Quel regard l’historien de la démocratie que vous êtes porte-t-il sur cette attaque contre un chercheur, inédite depuis 1945 ?
En tant que chercheur intéressé depuis toujours par l’histoire de la démocratie en Europe, j’ai plusieurs fois constaté que c’est surtout en climat de guerre que l’intolérance tend à se manifester. Un archétype dans l’histoire occidentale : je pense à Cléon, démagogue athénien, contre Aristophane, auteur dramatique en pleine guerre du Péloponnèse au Ve siècle av. J.-C. Bien sûr, c’est souvent le cas lorsque le pouvoir traite les intellectuels comme des ennemis : c’est le cas de Bismarck, chancelier impérial d’Allemagne, contre l’historien Theodor Mommsen en 1882. Condamné à la prison, il abandonna son siège de député.

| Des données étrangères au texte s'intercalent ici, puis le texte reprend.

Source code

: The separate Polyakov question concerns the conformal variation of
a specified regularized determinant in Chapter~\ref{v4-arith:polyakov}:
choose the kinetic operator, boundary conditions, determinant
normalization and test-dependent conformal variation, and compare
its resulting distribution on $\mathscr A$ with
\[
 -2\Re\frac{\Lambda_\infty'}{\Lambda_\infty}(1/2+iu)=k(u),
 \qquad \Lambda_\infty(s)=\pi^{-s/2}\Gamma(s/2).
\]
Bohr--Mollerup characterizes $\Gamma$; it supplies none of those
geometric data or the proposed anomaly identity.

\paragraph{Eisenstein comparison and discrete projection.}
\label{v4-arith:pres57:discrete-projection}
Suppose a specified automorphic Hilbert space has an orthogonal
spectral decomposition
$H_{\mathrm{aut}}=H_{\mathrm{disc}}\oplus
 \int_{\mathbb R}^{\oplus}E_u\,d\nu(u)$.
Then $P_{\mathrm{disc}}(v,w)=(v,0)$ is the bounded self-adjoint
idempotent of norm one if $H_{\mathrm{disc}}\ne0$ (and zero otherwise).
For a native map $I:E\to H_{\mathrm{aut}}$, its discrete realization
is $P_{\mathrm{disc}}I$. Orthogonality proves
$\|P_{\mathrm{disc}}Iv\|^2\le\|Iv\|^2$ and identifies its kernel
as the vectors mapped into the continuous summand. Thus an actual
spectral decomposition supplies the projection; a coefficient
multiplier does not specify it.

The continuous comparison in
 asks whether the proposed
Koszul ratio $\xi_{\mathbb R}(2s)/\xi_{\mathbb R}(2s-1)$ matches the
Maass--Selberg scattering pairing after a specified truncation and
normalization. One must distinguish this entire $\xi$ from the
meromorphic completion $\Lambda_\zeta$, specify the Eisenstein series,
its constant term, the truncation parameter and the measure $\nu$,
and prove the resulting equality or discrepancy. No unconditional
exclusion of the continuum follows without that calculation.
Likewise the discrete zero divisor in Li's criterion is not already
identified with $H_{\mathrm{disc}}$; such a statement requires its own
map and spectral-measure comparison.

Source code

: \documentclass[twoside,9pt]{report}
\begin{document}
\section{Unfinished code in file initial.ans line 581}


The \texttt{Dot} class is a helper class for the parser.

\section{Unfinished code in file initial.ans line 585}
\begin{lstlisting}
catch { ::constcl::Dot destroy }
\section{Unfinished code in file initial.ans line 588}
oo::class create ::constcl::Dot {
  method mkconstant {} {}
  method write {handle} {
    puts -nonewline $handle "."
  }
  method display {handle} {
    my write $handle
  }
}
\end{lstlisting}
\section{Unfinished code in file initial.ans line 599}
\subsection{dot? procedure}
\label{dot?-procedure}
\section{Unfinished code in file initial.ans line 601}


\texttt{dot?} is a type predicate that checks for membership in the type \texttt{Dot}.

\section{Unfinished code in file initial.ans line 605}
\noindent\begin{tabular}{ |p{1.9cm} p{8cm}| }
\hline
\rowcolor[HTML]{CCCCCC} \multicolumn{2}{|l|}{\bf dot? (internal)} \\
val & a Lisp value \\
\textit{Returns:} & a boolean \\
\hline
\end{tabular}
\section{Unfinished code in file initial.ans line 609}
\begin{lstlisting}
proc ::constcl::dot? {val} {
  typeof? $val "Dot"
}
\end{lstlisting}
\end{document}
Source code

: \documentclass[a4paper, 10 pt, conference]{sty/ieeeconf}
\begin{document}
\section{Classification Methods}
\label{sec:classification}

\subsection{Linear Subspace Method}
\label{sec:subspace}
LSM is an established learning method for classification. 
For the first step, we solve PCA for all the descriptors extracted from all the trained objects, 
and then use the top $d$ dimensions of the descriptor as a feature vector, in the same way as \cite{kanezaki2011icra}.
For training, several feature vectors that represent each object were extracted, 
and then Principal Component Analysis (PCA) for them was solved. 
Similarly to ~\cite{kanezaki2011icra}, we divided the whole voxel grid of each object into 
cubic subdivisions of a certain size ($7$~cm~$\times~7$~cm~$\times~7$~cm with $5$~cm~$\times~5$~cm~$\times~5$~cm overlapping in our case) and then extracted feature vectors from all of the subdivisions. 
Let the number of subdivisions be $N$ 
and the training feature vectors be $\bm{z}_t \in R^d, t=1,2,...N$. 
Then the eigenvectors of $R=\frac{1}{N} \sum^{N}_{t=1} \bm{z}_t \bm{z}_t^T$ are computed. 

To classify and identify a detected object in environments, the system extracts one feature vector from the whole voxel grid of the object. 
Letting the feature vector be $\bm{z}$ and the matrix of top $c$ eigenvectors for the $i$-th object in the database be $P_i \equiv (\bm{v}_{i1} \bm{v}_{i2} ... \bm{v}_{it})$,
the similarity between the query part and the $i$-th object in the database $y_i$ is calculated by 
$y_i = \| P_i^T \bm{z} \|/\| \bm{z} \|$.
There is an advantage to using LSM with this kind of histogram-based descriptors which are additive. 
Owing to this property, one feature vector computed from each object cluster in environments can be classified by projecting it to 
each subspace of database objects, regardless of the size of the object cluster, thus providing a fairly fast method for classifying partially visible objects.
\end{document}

Dans quelle mesure vos engagements communistes ont-ils pu faire de vous une cible privilégiée de la
Première ministre ?
Depuis 1998, la presse de droite aime m’attaquer à cause de ma candidature sur les listes d’un parti qui s’appelait les Communistes italiens. Cette tendance légèrement maniaque à la polarisation m’a toujours amusé. Il s’agit là d’un phénomène intéressant. C’est la démonstration du fait que les catégories politiques fonctionnent sur deux niveaux : le niveau biographique immédiat, «ponctuel», contingent, et le niveau métaphorique, concernant les grands courants de la pensée bien plus durables que les partis politiques. Dans le cas qui nous occupe, cela permet de s’en prendre à la fois à des individus et à des groupes entiers.
Dans la presse française, notamment, le parti de Meloni est qualifié de «post-fasciste». Pourquoi n’attaque-t-elle pas aussi celles et ceux qui l’emploient ?
Mon hypothèse, c’est que l’extrême droite italienne, dès son début fin 1946 (naissance du Mouvement social Italien, fondé par Giorgio Almirante, ancien fonctionnaire de la République pro-nazi de Salo), s’efforce d’effacer le lien profond qui existait entre la République de Salò (République sociale italienne) et ses protecteurs hitlériens, d’où l’intolérance qui se manifeste lorsque quelqu’un souligne ce lien ineffaçable. Si la République sociale italienne a existé, c’était grâce au soutien des armées nazies occupant l’Italie du Nord de septembre 1943 à fin avril 1945. C’était donc un «Etat-satellite» du IIIe Reich à la fois dans la pratique, avec la persécution des Juifs, et dans le prétendu «socialisme national». Et le Mouvement social italien, berceau politique de Giorgia Meloni, se rattachait, dans son nom comme dans ses programmes mais aussi dans les personnes mêmes de ses dirigeants, justement à cette «République».
Dernier ouvrage paru : Politique et littérature dans la Rome ancienne. Des origines à Augustin (Delga).